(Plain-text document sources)
┄┄┄┄┄┄┄┄┄┄┄┄┄┄┄┄┄┄┄┄

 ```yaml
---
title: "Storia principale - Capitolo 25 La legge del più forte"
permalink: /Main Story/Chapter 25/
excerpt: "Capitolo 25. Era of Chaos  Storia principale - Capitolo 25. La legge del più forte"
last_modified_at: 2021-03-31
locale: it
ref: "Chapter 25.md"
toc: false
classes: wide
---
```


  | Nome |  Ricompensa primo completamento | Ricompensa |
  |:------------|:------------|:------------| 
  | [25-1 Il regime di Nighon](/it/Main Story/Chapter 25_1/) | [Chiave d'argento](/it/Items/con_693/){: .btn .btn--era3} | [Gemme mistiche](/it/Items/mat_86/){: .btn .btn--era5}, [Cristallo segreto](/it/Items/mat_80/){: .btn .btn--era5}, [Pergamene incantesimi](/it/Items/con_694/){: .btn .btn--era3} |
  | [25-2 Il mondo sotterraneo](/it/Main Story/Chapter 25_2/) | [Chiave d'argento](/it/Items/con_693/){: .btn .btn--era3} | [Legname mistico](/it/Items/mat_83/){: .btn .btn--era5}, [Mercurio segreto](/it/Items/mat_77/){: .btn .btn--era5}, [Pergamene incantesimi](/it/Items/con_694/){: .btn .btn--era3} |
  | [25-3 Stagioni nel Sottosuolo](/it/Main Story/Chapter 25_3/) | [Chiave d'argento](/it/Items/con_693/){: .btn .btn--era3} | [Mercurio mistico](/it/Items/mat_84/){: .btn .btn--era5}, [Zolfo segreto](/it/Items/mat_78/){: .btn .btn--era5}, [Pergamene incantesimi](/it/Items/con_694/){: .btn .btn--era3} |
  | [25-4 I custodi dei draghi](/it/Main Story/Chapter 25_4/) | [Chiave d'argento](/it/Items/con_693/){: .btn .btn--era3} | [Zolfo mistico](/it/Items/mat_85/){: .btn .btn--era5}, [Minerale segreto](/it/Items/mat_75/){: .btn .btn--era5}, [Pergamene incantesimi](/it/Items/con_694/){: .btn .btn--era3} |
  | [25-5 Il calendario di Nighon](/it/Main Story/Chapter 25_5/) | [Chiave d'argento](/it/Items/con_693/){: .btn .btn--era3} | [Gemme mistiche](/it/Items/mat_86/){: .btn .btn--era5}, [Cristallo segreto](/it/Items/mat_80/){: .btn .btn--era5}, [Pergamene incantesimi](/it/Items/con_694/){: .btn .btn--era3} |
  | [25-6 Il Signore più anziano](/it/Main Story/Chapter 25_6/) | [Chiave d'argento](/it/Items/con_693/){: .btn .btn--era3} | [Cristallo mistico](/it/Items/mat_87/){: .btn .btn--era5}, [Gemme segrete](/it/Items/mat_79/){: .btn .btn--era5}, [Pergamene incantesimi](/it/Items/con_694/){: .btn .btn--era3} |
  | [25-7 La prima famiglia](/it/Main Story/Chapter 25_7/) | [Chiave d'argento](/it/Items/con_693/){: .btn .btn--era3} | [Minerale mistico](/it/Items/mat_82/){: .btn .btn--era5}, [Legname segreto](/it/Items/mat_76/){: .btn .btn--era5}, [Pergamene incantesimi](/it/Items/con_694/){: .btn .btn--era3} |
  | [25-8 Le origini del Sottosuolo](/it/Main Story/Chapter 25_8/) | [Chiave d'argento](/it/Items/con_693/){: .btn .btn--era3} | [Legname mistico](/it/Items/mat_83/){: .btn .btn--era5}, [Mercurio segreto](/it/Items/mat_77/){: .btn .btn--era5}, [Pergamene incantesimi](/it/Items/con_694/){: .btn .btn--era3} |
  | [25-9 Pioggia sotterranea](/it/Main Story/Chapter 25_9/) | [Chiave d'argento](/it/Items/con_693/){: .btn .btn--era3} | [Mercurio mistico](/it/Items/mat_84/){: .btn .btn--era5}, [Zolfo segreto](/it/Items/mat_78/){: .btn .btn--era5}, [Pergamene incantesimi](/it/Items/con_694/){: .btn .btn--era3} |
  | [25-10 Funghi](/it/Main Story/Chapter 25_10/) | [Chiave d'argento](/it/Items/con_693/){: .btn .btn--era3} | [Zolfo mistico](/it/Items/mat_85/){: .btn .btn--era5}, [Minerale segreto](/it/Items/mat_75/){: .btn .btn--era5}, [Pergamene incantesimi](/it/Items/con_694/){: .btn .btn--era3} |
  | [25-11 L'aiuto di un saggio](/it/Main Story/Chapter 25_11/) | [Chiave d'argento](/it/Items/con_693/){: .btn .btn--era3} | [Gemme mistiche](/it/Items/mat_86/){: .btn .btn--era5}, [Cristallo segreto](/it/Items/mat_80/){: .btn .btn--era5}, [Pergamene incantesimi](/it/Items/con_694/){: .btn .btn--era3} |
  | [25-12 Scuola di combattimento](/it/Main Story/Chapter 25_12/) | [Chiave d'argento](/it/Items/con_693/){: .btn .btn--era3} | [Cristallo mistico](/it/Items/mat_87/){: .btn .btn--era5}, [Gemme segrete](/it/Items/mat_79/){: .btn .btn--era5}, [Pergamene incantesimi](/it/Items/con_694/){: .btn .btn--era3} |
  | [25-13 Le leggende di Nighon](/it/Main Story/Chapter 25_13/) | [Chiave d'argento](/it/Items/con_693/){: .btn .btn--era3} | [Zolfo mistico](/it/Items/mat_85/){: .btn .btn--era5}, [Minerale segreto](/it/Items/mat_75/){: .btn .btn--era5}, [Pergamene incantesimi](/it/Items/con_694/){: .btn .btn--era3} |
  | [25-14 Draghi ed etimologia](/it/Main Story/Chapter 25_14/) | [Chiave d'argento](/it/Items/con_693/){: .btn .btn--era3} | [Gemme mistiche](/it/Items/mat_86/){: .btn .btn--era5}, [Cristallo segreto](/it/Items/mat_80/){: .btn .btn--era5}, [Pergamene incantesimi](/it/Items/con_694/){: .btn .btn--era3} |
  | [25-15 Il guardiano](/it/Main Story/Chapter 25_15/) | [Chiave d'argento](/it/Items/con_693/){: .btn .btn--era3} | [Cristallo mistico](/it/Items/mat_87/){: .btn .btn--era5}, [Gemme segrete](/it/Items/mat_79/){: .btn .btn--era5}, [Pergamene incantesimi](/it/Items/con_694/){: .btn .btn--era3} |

┄┄┄┄┄┄┄┄┄┄┄┄┄┄┄┄┄┄┄┄

(WHAT YOU HAVE TO DO) What lines of the preceding data include the string "principale"? Pull them out.

(WRITTEN ANSWER)
title: "Storia principale - Capitolo 25 La legge del più forte"
excerpt: "Capitolo 25. Era of Chaos  Storia principale - Capitolo 25. La legge del più forte"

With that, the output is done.